[[ DATA SUPPLIED open ]]

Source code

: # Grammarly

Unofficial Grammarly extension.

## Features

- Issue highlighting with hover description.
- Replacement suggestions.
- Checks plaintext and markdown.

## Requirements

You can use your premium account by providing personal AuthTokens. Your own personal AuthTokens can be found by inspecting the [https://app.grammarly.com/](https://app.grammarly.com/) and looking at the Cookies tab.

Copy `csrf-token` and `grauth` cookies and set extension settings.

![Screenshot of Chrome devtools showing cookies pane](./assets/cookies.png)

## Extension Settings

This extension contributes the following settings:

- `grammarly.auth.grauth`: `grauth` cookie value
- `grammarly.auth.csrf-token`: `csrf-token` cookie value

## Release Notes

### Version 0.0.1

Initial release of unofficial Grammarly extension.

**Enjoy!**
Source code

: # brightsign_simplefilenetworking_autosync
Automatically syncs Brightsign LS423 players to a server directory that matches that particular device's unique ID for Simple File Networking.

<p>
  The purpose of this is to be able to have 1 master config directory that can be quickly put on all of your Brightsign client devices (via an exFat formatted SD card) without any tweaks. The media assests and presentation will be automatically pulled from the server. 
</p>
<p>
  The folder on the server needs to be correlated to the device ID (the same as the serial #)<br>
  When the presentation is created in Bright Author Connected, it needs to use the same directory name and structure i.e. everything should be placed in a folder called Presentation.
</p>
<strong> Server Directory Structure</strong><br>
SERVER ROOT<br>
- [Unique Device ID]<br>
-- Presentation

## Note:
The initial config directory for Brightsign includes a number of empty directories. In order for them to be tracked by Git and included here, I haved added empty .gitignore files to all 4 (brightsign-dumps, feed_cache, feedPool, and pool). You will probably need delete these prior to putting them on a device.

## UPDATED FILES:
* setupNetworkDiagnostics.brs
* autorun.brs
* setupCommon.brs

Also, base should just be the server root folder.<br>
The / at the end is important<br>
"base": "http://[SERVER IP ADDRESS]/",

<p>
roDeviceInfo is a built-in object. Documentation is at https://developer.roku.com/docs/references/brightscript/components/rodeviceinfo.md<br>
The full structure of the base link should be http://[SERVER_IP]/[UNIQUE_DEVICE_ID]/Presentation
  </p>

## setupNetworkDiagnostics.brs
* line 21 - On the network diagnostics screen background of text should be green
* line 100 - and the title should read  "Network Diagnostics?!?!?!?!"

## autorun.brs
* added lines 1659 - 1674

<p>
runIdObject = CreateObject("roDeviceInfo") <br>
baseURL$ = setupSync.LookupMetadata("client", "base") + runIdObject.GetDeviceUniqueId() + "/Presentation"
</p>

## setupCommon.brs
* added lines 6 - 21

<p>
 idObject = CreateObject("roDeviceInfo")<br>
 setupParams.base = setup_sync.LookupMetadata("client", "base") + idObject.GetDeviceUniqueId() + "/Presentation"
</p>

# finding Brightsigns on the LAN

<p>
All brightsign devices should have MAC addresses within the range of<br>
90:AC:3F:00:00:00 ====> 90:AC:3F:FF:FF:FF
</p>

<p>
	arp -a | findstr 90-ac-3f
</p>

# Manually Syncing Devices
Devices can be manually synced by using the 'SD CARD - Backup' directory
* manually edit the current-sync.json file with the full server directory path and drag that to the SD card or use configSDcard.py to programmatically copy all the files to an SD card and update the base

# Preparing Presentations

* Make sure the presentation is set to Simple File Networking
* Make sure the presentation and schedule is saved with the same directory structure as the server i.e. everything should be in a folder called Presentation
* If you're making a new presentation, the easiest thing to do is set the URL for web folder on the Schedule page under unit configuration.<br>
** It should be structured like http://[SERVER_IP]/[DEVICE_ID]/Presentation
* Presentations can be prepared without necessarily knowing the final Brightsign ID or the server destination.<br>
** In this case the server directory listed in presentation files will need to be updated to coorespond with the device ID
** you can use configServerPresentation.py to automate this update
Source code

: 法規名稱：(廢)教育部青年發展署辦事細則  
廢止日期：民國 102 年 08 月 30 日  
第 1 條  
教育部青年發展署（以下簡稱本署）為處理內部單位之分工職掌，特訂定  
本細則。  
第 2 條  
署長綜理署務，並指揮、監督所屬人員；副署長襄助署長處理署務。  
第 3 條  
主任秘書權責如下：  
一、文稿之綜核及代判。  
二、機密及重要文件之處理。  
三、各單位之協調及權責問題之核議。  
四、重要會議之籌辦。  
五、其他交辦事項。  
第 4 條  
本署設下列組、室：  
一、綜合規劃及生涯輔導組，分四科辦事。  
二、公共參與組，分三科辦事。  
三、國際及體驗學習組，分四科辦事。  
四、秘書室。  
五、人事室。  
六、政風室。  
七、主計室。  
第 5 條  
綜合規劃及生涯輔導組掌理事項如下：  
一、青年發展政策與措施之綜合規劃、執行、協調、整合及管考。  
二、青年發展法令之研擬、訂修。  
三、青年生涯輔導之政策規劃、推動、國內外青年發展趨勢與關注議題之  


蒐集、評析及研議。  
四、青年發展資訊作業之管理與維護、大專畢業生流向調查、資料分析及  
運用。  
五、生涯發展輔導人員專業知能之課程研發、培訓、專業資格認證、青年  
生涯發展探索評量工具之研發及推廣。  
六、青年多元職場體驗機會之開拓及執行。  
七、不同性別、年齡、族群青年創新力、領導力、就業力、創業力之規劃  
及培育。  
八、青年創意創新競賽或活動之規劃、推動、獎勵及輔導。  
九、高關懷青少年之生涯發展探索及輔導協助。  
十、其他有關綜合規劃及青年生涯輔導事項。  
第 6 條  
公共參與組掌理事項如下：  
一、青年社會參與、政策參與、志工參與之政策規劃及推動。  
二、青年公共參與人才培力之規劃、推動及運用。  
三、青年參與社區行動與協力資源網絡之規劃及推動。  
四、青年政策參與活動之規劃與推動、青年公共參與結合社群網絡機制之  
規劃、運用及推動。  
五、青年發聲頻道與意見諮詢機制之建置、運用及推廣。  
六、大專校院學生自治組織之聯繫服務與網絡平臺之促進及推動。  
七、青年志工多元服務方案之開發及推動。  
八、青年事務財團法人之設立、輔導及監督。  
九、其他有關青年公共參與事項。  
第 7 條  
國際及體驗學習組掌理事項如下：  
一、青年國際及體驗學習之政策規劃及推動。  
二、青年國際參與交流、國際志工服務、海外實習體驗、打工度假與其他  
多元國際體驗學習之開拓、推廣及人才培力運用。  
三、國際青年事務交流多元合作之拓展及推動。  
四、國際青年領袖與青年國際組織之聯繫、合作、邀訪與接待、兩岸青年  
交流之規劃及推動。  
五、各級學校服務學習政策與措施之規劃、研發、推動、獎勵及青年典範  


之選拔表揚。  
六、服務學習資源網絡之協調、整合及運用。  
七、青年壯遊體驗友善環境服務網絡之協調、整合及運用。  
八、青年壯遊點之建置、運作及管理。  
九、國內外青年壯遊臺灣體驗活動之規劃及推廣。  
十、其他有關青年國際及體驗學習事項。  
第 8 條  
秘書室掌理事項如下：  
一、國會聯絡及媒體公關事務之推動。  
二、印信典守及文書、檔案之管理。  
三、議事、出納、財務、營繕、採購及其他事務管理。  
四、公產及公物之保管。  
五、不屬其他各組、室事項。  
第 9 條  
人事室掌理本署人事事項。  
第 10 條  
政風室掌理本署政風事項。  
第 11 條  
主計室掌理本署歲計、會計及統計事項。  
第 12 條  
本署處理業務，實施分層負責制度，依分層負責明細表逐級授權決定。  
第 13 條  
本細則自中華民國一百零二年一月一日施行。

[[ DATA SUPPLIED closed ]]

PROMPT. Copy out the full listing, exactly as it stands.

THE ANSWER.
Source code

: # Grammarly

Unofficial Grammarly extension.

## Features

- Issue highlighting with hover description.
- Replacement suggestions.
- Checks plaintext and markdown.

## Requirements

You can use your premium account by providing personal AuthTokens. Your own personal AuthTokens can be found by inspecting the [https://app.grammarly.com/](https://app.grammarly.com/) and looking at the Cookies tab.

Copy `csrf-token` and `grauth` cookies and set extension settings.

![Screenshot of Chrome devtools showing cookies pane](./assets/cookies.png)

## Extension Settings

This extension contributes the following settings:

- `grammarly.auth.grauth`: `grauth` cookie value
- `grammarly.auth.csrf-token`: `csrf-token` cookie value

## Release Notes

### Version 0.0.1

Initial release of unofficial Grammarly extension.

**Enjoy!**
Source code

: # brightsign_simplefilenetworking_autosync
Automatically syncs Brightsign LS423 players to a server directory that matches that particular device's unique ID for Simple File Networking.

<p>
  The purpose of this is to be able to have 1 master config directory that can be quickly put on all of your Brightsign client devices (via an exFat formatted SD card) without any tweaks. The media assests and presentation will be automatically pulled from the server. 
</p>
<p>
  The folder on the server needs to be correlated to the device ID (the same as the serial #)<br>
  When the presentation is created in Bright Author Connected, it needs to use the same directory name and structure i.e. everything should be placed in a folder called Presentation.
</p>
<strong> Server Directory Structure</strong><br>
SERVER ROOT<br>
- [Unique Device ID]<br>
-- Presentation

## Note:
The initial config directory for Brightsign includes a number of empty directories. In order for them to be tracked by Git and included here, I haved added empty .gitignore files to all 4 (brightsign-dumps, feed_cache, feedPool, and pool). You will probably need delete these prior to putting them on a device.

## UPDATED FILES:
* setupNetworkDiagnostics.brs
* autorun.brs
* setupCommon.brs

Also, base should just be the server root folder.<br>
The / at the end is important<br>
"base": "http://[SERVER IP ADDRESS]/",

<p>
roDeviceInfo is a built-in object. Documentation is at https://developer.roku.com/docs/references/brightscript/components/rodeviceinfo.md<br>
The full structure of the base link should be http://[SERVER_IP]/[UNIQUE_DEVICE_ID]/Presentation
  </p>

## setupNetworkDiagnostics.brs
* line 21 - On the network diagnostics screen background of text should be green
* line 100 - and the title should read  "Network Diagnostics?!?!?!?!"

## autorun.brs
* added lines 1659 - 1674

<p>
runIdObject = CreateObject("roDeviceInfo") <br>
baseURL$ = setupSync.LookupMetadata("client", "base") + runIdObject.GetDeviceUniqueId() + "/Presentation"
</p>

## setupCommon.brs
* added lines 6 - 21

<p>
 idObject = CreateObject("roDeviceInfo")<br>
 setupParams.base = setup_sync.LookupMetadata("client", "base") + idObject.GetDeviceUniqueId() + "/Presentation"
</p>

# finding Brightsigns on the LAN

<p>
All brightsign devices should have MAC addresses within the range of<br>
90:AC:3F:00:00:00 ====> 90:AC:3F:FF:FF:FF
</p>

<p>
	arp -a | findstr 90-ac-3f
</p>

# Manually Syncing Devices
Devices can be manually synced by using the 'SD CARD - Backup' directory
* manually edit the current-sync.json file with the full server directory path and drag that to the SD card or use configSDcard.py to programmatically copy all the files to an SD card and update the base

# Preparing Presentations

* Make sure the presentation is set to Simple File Networking
* Make sure the presentation and schedule is saved with the same directory structure as the server i.e. everything should be in a folder called Presentation
* If you're making a new presentation, the easiest thing to do is set the URL for web folder on the Schedule page under unit configuration.<br>
** It should be structured like http://[SERVER_IP]/[DEVICE_ID]/Presentation
* Presentations can be prepared without necessarily knowing the final Brightsign ID or the server destination.<br>
** In this case the server directory listed in presentation files will need to be updated to coorespond with the device ID
** you can use configServerPresentation.py to automate this update
Source code

: 法規名稱：(廢)教育部青年發展署辦事細則  
廢止日期：民國 102 年 08 月 30 日  
第 1 條  
教育部青年發展署（以下簡稱本署）為處理內部單位之分工職掌，特訂定  
本細則。  
第 2 條  
署長綜理署務，並指揮、監督所屬人員；副署長襄助署長處理署務。  
第 3 條  
主任秘書權責如下：  
一、文稿之綜核及代判。  
二、機密及重要文件之處理。  
三、各單位之協調及權責問題之核議。  
四、重要會議之籌辦。  
五、其他交辦事項。  
第 4 條  
本署設下列組、室：  
一、綜合規劃及生涯輔導組，分四科辦事。  
二、公共參與組，分三科辦事。  
三、國際及體驗學習組，分四科辦事。  
四、秘書室。  
五、人事室。  
六、政風室。  
七、主計室。  
第 5 條  
綜合規劃及生涯輔導組掌理事項如下：  
一、青年發展政策與措施之綜合規劃、執行、協調、整合及管考。  
二、青年發展法令之研擬、訂修。  
三、青年生涯輔導之政策規劃、推動、國內外青年發展趨勢與關注議題之  


蒐集、評析及研議。  
四、青年發展資訊作業之管理與維護、大專畢業生流向調查、資料分析及  
運用。  
五、生涯發展輔導人員專業知能之課程研發、培訓、專業資格認證、青年  
生涯發展探索評量工具之研發及推廣。  
六、青年多元職場體驗機會之開拓及執行。  
七、不同性別、年齡、族群青年創新力、領導力、就業力、創業力之規劃  
及培育。  
八、青年創意創新競賽或活動之規劃、推動、獎勵及輔導。  
九、高關懷青少年之生涯發展探索及輔導協助。  
十、其他有關綜合規劃及青年生涯輔導事項。  
第 6 條  
公共參與組掌理事項如下：  
一、青年社會參與、政策參與、志工參與之政策規劃及推動。  
二、青年公共參與人才培力之規劃、推動及運用。  
三、青年參與社區行動與協力資源網絡之規劃及推動。  
四、青年政策參與活動之規劃與推動、青年公共參與結合社群網絡機制之  
規劃、運用及推動。  
五、青年發聲頻道與意見諮詢機制之建置、運用及推廣。  
六、大專校院學生自治組織之聯繫服務與網絡平臺之促進及推動。  
七、青年志工多元服務方案之開發及推動。  
八、青年事務財團法人之設立、輔導及監督。  
九、其他有關青年公共參與事項。  
第 7 條  
國際及體驗學習組掌理事項如下：  
一、青年國際及體驗學習之政策規劃及推動。  
二、青年國際參與交流、國際志工服務、海外實習體驗、打工度假與其他  
多元國際體驗學習之開拓、推廣及人才培力運用。  
三、國際青年事務交流多元合作之拓展及推動。  
四、國際青年領袖與青年國際組織之聯繫、合作、邀訪與接待、兩岸青年  
交流之規劃及推動。  
五、各級學校服務學習政策與措施之規劃、研發、推動、獎勵及青年典範  


之選拔表揚。  
六、服務學習資源網絡之協調、整合及運用。  
七、青年壯遊體驗友善環境服務網絡之協調、整合及運用。  
八、青年壯遊點之建置、運作及管理。  
九、國內外青年壯遊臺灣體驗活動之規劃及推廣。  
十、其他有關青年國際及體驗學習事項。  
第 8 條  
秘書室掌理事項如下：  
一、國會聯絡及媒體公關事務之推動。  
二、印信典守及文書、檔案之管理。  
三、議事、出納、財務、營繕、採購及其他事務管理。  
四、公產及公物之保管。  
五、不屬其他各組、室事項。  
第 9 條  
人事室掌理本署人事事項。  
第 10 條  
政風室掌理本署政風事項。  
第 11 條  
主計室掌理本署歲計、會計及統計事項。  
第 12 條  
本署處理業務，實施分層負責制度，依分層負責明細表逐級授權決定。  
第 13 條  
本細則自中華民國一百零二年一月一日施行。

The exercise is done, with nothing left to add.